Winter Beauty is the name of a clematis that I would hate to be without. It is flowering now with thick petalled creamy white bells. The leaves are evergreen and it is a vigorous grower. It is labelled borderline hardy but I have had it for years growing up the outside of my conservatory, with no nice warming wall at its back. The roots are covered by an abelia shrub so that offers it some protection. If it gets too big you cut it back after flowering. I prefer it to the rather flimsy clematis cirrhosa, again a creamy white bell, this time with varying amounts of maroon spots inside it. This can be very vigorous. The later flowering clematis armandii is very vigorous and the leaves are tough and dark green. I think this can be a bit of a thug and it often retains ugly dead leaves.

These winter clematis are followed on by the alpina and macropetala varieties. These are delicate looking plants and are ideal for growing with some early flowering shrub that you intend to prune in early summer. Otherwise you do not do much pruning.

The summer and autumn clematis fall into two groups. The big flowered ones of June and the later ones of July onwards. The later ones are the easiest to grow. They are labelled pruning group 3 and you cut them to 18 inches in February and they flower on newly made shoots. They do not suffer from the wilt problems of the big flowered clematis. They are ideal to put up vigorous roses that you need to cut back each year.
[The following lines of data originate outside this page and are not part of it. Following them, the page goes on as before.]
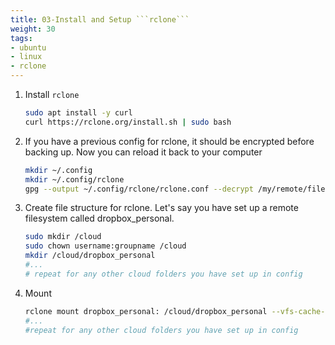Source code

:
 ```yaml
---
title: 03-Install and Setup ```rclone```
weight: 30
tags:
- ubuntu
- linux
- rclone
---
```


1. Install ```rclone```

    ```bash
    sudo apt install -y curl
    curl https://rclone.org/install.sh | sudo bash
    ```

1. If you have a previous config for rclone, it should be encrypted before backing up.  Now you can reload it back to your computer

    ```bash
    mkdir ~/.config
    mkdir ~/.config/rclone
    gpg --output ~/.config/rclone/rclone.conf --decrypt /my/remote/filesystem/backup_settings/rclone.conf.pgp
    ```

1. Create file structure for rclone.  Let's say you have set up a remote filesystem called dropbox_personal.  

    ```bash
    sudo mkdir /cloud
    sudo chown username:groupname /cloud
    mkdir /cloud/dropbox_personal
    #... 
    # repeat for any other cloud folders you have set up in config
    ```

1. Mount

    ```bash
    rclone mount dropbox_personal: /cloud/dropbox_personal --vfs-cache-mode full &
    #... 
    #repeat for any other cloud folders you have set up in config
    ```
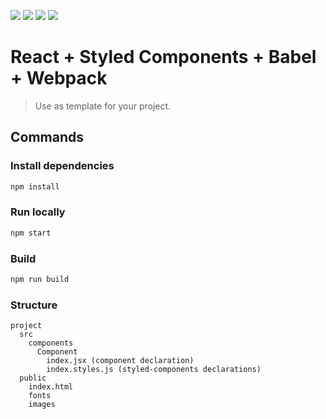 [![](https://img.shields.io/badge/react-black?logo=react)](https://react.dev/)
[![](https://img.shields.io/badge/styled%20components-black?logo=styled-components)](https://styled-components.com/)
[![](https://img.shields.io/badge/babel-black?logo=babel)](https://babeljs.io/)
[![](https://img.shields.io/badge/webpack-black?logo=webpack)](https://webpack.js.org/)

# React + Styled Components + Babel + Webpack
> Use as template for your project.

## Commands
### Install dependencies

```bash
npm install
```

### Run locally

```bash
npm start
```

### Build

```bash
npm run build
```

### Structure

```ascii
project
  src
    components
      Component
        index.jsx (component declaration)
        index.styles.js (styled-components declarations)
  public
    index.html
    fonts
    images
```
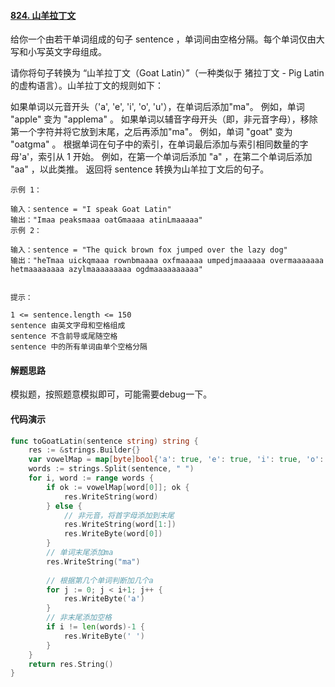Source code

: #### [824. 山羊拉丁文](https://leetcode-cn.com/problems/goat-latin/)

给你一个由若干单词组成的句子 sentence ，单词间由空格分隔。每个单词仅由大写和小写英文字母组成。

请你将句子转换为 “山羊拉丁文（Goat Latin）”（一种类似于 猪拉丁文 - Pig Latin 的虚构语言）。山羊拉丁文的规则如下：

如果单词以元音开头（'a', 'e', 'i', 'o', 'u'），在单词后添加"ma"。
例如，单词 "apple" 变为 "applema" 。
如果单词以辅音字母开头（即，非元音字母），移除第一个字符并将它放到末尾，之后再添加"ma"。
例如，单词 "goat" 变为 "oatgma" 。
根据单词在句子中的索引，在单词最后添加与索引相同数量的字母'a'，索引从 1 开始。
例如，在第一个单词后添加 "a" ，在第二个单词后添加 "aa" ，以此类推。
返回将 sentence 转换为山羊拉丁文后的句子。

 

```
示例 1：

输入：sentence = "I speak Goat Latin"
输出："Imaa peaksmaaa oatGmaaaa atinLmaaaaa"
示例 2：

输入：sentence = "The quick brown fox jumped over the lazy dog"
输出："heTmaa uickqmaaa rownbmaaaa oxfmaaaaa umpedjmaaaaaa overmaaaaaaa hetmaaaaaaaa azylmaaaaaaaaa ogdmaaaaaaaaaa"


提示：

1 <= sentence.length <= 150
sentence 由英文字母和空格组成
sentence 不含前导或尾随空格
sentence 中的所有单词由单个空格分隔
```



#### 解题思路

模拟题，按照题意模拟即可，可能需要debug一下。

#### 代码演示

```go
func toGoatLatin(sentence string) string {
	res := &strings.Builder{}
	var vowelMap = map[byte]bool{'a': true, 'e': true, 'i': true, 'o': true, 'u': true, 'A': true, 'E': true, 'I': true, 'O': true, 'U': true}
	words := strings.Split(sentence, " ")
	for i, word := range words {
		if ok := vowelMap[word[0]]; ok {
			res.WriteString(word)
		} else {
			// 非元音，将首字母添加到末尾
			res.WriteString(word[1:])
			res.WriteByte(word[0])
		}
		// 单词末尾添加ma
		res.WriteString("ma")
		
		// 根据第几个单词判断加几个a
		for j := 0; j < i+1; j++ {
			res.WriteByte('a')
		}
		// 非末尾添加空格
		if i != len(words)-1 {
			res.WriteByte(' ')
		}
	}
	return res.String()
}
```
In recent years there have been many new shorter sorts brought out by Evison. These are easier to deal with and will take pruning when you want. I heard Raymond Evison saying that if you needed to prune at any time, treat them as if you were cutting off some ones ponytail. Just grab and cut. His new single flowered ones can be cut to six inches in February and do not grow very tall. You must have room some where to plant one.